Cambridge, MA, July 3, 2025 – Today, the US House of Representatives voted to pass the 2025 Federal Budget Reconciliation Bill, which includes significant cuts to Medicaid and Affordable Care Act funding, introduces work requirements for SNAP recipients, and slashes Biden-era clean energy tax credits. The bill will leave 11.8 million people without health insurance by 2034 and is projected to increase the federal deficit by at least $3.3 trillion. It also includes a provision targeted at “defunding” Planned Parenthood—putting 200 of their clinics at risk of closure—and will impact Maine Family Planning and potentially other abortion providers, limiting access to high quality care for more than one million people.

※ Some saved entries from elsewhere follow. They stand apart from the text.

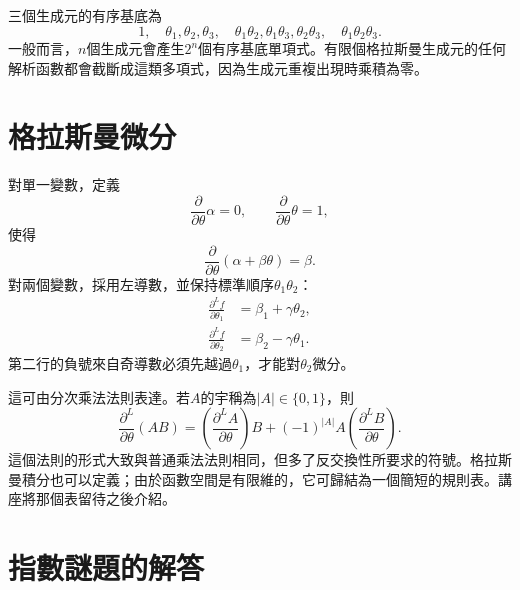 \begin{classroomqa}
\end{classroomqa}

三個生成元的有序基底為
\begin{equation}
1,\quad
\theta_1,\theta_2,\theta_3,\quad
\theta_1\theta_2,\theta_1\theta_3,\theta_2\theta_3,\quad
\theta_1\theta_2\theta_3.
\end{equation}
一般而言，\(n\)個生成元會產生\(2^n\)個有序基底單項式。有限個格拉斯曼生成元的任何解析函數都會截斷成這類多項式，因為生成元重複出現時乘積為零。

\section{格拉斯曼微分}

對單一變數，定義
\begin{equation}
\frac{\partial}{\partial\theta}\alpha=0,
\qquad
\frac{\partial}{\partial\theta}\theta=1,
\end{equation}
使得
\begin{equation}
\frac{\partial}{\partial\theta}
(\alpha+\beta\theta)=\beta.
\end{equation}
對兩個變數，採用左導數，並保持標準順序\(\theta_1\theta_2\)：
\begin{align}
\frac{\partial^L f}{\partial\theta_1}
&=\beta_1+\gamma\theta_2,\\
\frac{\partial^L f}{\partial\theta_2}
&=\beta_2-\gamma\theta_1.
\end{align}
第二行的負號來自奇導數必須先越過\(\theta_1\)，才能對\(\theta_2\)微分。

這可由分次乘法法則表達。若\(A\)的宇稱為\(|A|\in\{0,1\}\)，則
\begin{equation}
\frac{\partial^L}{\partial\theta}(AB)
=\left(\frac{\partial^L A}{\partial\theta}\right)B
+(-1)^{|A|}A
\left(\frac{\partial^L B}{\partial\theta}\right).
\end{equation}
這個法則的形式大致與普通乘法法則相同，但多了反交換性所要求的符號。格拉斯曼積分也可以定義；由於函數空間是有限維的，它可歸結為一個簡短的規則表。講座將那個表留待之後介紹。

\section{指數謎題的解答}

Kelly Blanchard, president of Ibis Reproductive Health, released the following statement in response to the passage of this bill:
“I am both heartbroken for our communities and furious at the members of the House and Senate that voted for this budget reconciliation bill, giving their stamp of approval to policy measures that will strip away access to basic necessities like food and health care from millions of people in the United States. It is impossible to overstate the harm and devastation that this bill promises to deliver to people across the country, especially people working to make ends meet, immigrants, people living in rural areas, parents, and other communities that already face higher barriers to health care access due to a long history of systemic oppression and racism in the US health care and economic systems.
The bill also takes aim at Planned Parenthood and other rural family planning health clinics by prohibiting Medicaid beneficiaries from using their benefits at these clinics. This provision will decimate access to contraception, breast and cervical cancer screenings, STI testing, HIV treatment, gender-affirming care, and many other preventive care services, as well as abortion care, even in states where it is legal. Like all the provisions in this bill, these harms will be disproportionately borne by communities that already face higher barriers to reproductive health care access.
The passage of this bill comes at the heels of numerous harmful Supreme Court decisions that gave states permission to strip vulnerable communities of their rights and access to health care, and amidst ongoing attacks by the Trump Administration on the very institutions that drive innovation in medical treatments and health care, and uphold scientific rigor and advancement in this country.
As we continue to reckon with the impacts of these coordinated attacks on all of our rights and access to care, the work we do at Ibis has never been more urgent. We will continue to identify key strategies to increase access to health care—including abortion, contraception, and gender-affirming care—both in the United States and across the globe. And we will continue to generate the data necessary to advance supportive policies in service to our vision of a world where everyone has the power and resources to have a healthy, safe, and pleasurable sexual and reproductive life.”